Institute of Professional Studies (IPS), then the only private business college in Ghana to have a special relationship with the University of Ghana, was the brainchild of Mr. Joseph Kwaku Opoku-Ampomah, then assistant business manager of the Daily Graphic.

Mr. Opoku-Ampomah began to plan his Institute, for he had learned through his own experiences of what he calls “the gap” in Ghana’s education system. There seemed, he says, to be lack of facilities for further study for students unable to qualify for sixth form and University, but who wish to continue their studies. He was so determined to help those students that he decided not to take a full time job until he had gotten his school well underway, for he thought that once he had a full time job he would be tempted to neglect his pet project.

Training for Accountants

In 1966 he applied for recognition from the NLC government and a year later received approval to go ahead. He then applied to the Association of Certified and Corporate Accountants (ACCA) (now the Association of Certified Chartered Accountants) in Britain and his became the only school in Ghana recognized to prepare students for their examination. Students were also prepared for the Institute of Cost Accountants examination and those of the Association of International Accountants and Chartered Institute of Secretaries. Rented property at Madina was first used and the present site obtained on long lease from La Mantse stool land in 1969. In 1972, permanent buildings made up of lecture halls and dormitories for 400 students were put up on a 23.18-acre site.
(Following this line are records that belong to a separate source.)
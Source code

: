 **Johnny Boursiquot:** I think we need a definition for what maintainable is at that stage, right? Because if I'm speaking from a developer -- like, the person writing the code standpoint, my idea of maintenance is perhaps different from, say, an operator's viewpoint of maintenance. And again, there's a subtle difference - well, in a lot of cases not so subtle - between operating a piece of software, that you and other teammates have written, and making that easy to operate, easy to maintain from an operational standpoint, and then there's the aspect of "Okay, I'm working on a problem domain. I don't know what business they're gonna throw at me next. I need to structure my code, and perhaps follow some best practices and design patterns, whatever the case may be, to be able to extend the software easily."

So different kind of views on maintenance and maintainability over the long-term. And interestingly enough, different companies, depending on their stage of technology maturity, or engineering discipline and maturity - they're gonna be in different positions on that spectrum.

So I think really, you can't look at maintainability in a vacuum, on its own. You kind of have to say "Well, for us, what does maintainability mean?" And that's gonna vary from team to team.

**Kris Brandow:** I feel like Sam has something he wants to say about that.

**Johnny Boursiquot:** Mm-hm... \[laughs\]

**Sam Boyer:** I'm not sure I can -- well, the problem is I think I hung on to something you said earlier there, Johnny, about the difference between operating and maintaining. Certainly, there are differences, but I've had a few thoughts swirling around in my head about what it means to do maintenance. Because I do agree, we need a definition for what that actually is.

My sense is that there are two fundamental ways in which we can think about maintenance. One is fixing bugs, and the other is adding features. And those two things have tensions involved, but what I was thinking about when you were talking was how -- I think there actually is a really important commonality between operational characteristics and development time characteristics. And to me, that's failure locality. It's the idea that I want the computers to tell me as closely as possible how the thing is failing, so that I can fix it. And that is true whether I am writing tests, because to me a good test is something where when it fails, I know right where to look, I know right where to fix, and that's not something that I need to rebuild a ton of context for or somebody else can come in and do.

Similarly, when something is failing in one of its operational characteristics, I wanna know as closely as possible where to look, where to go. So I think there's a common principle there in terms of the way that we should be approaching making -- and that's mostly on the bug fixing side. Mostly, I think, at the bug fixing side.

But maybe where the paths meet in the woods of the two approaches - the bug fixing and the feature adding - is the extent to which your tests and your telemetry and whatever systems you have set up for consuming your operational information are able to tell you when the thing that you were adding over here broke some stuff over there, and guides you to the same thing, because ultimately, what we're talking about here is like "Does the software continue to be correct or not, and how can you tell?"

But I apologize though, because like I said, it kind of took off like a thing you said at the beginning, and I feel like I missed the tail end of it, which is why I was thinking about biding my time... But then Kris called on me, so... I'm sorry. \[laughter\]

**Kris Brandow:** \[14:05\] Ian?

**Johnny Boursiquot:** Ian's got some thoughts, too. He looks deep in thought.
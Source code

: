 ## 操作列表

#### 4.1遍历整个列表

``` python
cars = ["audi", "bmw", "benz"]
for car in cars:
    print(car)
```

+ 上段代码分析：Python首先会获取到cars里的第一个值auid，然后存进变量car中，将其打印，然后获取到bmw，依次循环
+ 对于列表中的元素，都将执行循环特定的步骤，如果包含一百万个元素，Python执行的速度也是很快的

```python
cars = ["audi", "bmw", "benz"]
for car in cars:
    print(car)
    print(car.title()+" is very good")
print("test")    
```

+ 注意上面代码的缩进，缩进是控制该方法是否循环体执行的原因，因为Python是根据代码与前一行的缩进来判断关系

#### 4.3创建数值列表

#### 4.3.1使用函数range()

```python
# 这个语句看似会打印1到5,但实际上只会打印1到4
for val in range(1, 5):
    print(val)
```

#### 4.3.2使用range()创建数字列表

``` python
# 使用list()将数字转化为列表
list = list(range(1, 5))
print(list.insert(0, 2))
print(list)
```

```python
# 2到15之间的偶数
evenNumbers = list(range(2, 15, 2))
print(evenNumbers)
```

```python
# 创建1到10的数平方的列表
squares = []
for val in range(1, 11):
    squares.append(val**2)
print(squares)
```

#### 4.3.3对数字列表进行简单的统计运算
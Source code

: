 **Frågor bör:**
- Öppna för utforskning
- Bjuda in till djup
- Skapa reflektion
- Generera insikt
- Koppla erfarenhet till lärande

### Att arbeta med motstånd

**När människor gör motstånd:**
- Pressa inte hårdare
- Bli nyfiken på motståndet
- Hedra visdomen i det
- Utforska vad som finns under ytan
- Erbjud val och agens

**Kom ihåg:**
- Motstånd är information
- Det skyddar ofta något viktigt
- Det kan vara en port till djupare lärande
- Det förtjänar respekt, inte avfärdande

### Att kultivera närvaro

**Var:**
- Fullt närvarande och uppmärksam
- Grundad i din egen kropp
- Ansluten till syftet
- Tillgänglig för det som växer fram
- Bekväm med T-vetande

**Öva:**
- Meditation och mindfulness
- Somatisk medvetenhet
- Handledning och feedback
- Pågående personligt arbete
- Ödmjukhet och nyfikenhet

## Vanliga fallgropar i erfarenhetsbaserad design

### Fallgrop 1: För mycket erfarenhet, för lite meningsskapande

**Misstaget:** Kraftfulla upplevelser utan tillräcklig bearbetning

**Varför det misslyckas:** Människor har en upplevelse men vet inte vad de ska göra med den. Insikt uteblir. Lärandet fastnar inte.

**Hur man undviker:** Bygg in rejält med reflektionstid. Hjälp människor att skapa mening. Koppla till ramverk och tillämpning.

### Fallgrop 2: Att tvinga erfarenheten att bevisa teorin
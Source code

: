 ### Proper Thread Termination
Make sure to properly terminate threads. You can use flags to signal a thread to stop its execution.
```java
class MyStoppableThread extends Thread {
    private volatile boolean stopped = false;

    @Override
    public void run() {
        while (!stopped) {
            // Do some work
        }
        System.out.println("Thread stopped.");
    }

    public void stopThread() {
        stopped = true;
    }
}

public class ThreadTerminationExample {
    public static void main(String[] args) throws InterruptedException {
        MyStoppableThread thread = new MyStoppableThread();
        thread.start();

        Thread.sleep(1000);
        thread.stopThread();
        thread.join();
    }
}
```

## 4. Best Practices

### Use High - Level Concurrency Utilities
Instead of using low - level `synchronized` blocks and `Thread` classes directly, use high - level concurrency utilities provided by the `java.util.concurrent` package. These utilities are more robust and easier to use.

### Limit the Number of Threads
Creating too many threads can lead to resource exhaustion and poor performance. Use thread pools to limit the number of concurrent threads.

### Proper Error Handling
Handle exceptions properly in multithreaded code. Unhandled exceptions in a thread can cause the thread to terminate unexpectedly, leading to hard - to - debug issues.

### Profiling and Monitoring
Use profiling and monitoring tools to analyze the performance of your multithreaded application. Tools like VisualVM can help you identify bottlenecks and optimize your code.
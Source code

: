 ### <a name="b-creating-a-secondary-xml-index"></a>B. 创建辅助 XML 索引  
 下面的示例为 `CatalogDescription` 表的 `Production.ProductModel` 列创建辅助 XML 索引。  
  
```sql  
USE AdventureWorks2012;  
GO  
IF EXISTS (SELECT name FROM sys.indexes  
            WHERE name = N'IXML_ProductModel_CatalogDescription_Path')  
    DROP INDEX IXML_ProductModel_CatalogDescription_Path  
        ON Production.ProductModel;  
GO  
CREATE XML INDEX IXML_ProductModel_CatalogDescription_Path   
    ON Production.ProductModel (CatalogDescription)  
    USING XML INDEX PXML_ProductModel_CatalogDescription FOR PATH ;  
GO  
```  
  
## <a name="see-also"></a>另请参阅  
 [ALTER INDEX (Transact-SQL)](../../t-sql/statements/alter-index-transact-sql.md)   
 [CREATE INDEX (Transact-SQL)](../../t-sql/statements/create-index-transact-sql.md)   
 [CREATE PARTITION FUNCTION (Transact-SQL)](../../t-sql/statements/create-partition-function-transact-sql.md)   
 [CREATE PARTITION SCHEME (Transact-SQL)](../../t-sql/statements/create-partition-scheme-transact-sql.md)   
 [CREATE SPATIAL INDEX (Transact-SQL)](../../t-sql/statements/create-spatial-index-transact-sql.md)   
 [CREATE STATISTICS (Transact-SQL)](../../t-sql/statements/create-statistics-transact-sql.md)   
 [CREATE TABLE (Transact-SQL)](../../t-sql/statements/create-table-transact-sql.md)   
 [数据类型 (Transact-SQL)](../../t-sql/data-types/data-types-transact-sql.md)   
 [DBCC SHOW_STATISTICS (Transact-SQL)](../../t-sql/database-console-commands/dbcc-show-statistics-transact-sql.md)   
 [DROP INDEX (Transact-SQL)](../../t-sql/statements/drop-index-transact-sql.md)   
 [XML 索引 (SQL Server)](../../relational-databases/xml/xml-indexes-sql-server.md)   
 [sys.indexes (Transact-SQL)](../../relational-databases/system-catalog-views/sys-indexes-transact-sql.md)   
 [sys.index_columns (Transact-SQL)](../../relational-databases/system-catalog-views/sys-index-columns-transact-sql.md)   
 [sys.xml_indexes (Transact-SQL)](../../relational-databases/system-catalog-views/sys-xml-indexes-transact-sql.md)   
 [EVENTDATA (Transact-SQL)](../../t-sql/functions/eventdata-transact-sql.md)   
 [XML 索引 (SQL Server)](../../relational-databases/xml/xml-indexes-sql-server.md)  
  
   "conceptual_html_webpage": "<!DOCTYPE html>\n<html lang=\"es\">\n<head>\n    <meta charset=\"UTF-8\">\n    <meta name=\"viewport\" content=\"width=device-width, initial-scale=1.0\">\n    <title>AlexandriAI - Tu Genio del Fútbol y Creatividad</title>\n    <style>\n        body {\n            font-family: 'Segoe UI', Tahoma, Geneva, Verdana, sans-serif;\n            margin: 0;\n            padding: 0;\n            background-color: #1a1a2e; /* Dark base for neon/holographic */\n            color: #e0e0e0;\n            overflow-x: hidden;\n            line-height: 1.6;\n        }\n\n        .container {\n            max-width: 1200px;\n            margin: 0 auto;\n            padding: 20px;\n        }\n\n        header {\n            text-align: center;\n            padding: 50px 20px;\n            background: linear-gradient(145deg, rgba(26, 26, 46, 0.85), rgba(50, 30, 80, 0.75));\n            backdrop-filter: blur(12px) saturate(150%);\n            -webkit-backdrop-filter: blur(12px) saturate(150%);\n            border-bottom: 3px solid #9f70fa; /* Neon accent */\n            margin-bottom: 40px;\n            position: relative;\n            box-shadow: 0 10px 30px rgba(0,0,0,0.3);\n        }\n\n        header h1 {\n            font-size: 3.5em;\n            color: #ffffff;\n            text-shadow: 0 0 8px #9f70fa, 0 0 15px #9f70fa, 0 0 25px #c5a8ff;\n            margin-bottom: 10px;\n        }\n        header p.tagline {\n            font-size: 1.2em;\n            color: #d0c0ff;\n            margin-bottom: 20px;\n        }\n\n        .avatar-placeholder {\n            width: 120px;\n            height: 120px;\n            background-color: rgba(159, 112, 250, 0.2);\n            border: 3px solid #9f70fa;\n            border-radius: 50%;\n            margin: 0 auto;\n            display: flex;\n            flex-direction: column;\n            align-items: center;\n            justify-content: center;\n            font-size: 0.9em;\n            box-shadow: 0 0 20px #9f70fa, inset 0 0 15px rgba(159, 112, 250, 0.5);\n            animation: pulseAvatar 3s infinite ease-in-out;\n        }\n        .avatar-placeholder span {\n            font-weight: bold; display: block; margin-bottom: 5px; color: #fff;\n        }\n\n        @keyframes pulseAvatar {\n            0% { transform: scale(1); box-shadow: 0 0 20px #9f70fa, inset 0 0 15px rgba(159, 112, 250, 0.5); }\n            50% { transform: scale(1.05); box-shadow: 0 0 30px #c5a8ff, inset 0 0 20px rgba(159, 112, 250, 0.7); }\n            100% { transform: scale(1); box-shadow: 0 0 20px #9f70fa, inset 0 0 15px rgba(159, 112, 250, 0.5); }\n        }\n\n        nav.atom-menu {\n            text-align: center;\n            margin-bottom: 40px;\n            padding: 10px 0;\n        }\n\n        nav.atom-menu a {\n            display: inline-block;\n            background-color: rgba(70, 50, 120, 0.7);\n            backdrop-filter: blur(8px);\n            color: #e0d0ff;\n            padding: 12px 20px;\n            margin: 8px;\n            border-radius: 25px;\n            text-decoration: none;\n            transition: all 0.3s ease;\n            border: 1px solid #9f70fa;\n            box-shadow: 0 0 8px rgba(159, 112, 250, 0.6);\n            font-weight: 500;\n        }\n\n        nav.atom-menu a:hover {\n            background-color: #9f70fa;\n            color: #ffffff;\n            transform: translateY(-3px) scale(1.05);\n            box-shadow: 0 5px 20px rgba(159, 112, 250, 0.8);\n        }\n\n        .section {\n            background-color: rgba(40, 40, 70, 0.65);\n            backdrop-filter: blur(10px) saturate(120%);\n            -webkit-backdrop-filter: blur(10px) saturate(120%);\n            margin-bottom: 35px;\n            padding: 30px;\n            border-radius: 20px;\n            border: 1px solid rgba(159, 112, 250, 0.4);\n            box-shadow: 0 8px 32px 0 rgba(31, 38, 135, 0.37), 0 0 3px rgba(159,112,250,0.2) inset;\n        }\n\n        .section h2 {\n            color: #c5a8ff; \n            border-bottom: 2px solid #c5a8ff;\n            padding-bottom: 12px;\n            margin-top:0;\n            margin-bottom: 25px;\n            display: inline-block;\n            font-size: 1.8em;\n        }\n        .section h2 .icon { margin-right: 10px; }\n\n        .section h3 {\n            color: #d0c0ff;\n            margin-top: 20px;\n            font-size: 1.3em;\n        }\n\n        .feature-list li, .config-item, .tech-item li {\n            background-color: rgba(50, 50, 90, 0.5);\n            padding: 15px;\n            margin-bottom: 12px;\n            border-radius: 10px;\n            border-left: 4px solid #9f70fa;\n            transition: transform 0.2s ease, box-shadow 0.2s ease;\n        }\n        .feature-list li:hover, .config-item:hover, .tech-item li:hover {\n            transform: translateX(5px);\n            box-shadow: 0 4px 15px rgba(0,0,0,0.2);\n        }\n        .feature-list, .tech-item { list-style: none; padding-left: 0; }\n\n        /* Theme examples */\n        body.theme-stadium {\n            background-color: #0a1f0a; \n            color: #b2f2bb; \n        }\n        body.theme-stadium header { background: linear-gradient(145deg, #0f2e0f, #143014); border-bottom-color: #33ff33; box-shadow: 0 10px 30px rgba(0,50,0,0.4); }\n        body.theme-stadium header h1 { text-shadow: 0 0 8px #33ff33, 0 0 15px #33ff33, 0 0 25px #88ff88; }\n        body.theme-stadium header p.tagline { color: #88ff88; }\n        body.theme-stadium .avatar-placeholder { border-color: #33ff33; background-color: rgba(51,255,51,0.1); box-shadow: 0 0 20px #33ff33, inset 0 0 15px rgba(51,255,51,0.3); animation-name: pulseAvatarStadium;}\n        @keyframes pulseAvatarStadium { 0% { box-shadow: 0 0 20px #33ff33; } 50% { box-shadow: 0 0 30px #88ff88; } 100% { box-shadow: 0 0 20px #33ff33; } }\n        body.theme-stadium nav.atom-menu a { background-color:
Professor Alex Kwapong, the then Vice Chancellor of the University of Ghana gave the Institute valuable assistance. IPS reaps many advantages from its relationship with Legon, which includes use of the school of Business Administration’s Library, permission to buy books at cost price from the university’s bookshop, hire of University buses for study tours, and inter-institutional debates. Perhaps most important is the use of University staff as IPS tutors in their spare time. The library was not yet built although one of the lecture rooms was almost ready for use as a temporary library. The first few students took their ACCA exams in May 1968, and entrants have steadily increased with average pass rate of 80-90 per cent.

Students from Abroad

Not all students were Ghanaians – there were several from Nigeria, Togo and Dahomey and such is its confidence in the IPS that the Tema Development Corporation sent an employee there, the Broadcasting Corporation sent two, whilst the Ministry of Education granted one of its officers study leave to attend. When the first full dormitory block was completed, it was hoped there will be accommodation for 400 full time students.

Mr. Opoku-Ampomah’s other educational project was a direct offshoot of his institute. He decided to start a small secondary school to prepare early school leavers for his Legon courses; so when the first phase of the IPS buildings was completed and students had been accommodated, he began to use the rented property at Madina for pre-professional studies.

 

So far, the Institute has every ingredient for success – not the least in the dynamism and determination of its Director. It started with a governing body of four, two of whom were lecturers at Legon, and a tutorial staff of over 20. There were several full time clerks and a student’s officer.

Nana Opoku-Ampomah I sees education as a means to an end rather than an end in itself and a means of helping to develop his country.

HOW I LOST IPS

In 1974 my late uncle, Nana Akuoko Nimpa II who was the divisional chief of the Amoafo Traditional Area in Ashanti Ghana wanted to transfer the stool he occupied to me on grounds of old age. I asked him for time to think of his demand.

When his political opponent who wanted to be Amoafohene heard of my uncle’s demand, he got his friend, the late General Kutu Acheampong who had become the military Head of State of Ghana to take over IPS in order to impoverish me.

General Acheampong then appointed a management committee headed by the late Professor Kwame Agyei of school of Administration of University of Ghana to run my school.

In 1976 when my uncle’s political opponent heard that I had refused to be my uncle’s successor, he got the head of state to dissolve the management committee of IPS and returned the school to me.

In 1977 my late uncle informed me that the late Otumfuo Opoku Ware II, the Asantehene had threatened that if I refused to take my uncle’s

 

place, he the Otumfuo would take the Amoafo stool from my uncle’s family. I was compelled to accept the offer.

When the time came I accompanied my uncle to the late Otumfuo Opoku Ware II to confirm my acceptance of becoming Amoafohene. A few weeks later, when I went to IPS, Kutu Acheampong sent a truck full of armed police men and soldiers to drive me away from IPS, my brainchild.

That’s how I lost IPS.

When Ghana returned to constitutional rule, I sued the then constitutional head of state, the late Dr. Hilla Limann for compensation for my property at IPS.

While the case was pending before an Accra high court, the military government headed by Jerry John Rawlings overthrew the civilian government.

During that period there were abductions and murders of Judges in Ghana. Who then was I to insist on my right and what was due to me as a result of the military government’s takeover of my school?

He therefore accepted the token the government gave him as compensation on a take-it or leave-it basis.

He has so far received as compensation 100ghs, a bust at the school, a Gold Award from the Alumni Association, a lump sum of 10,000 Ghs and a monthly stipend of 3,000 Ghs from 2016, which was increased to 4,000 GHS in November 2019.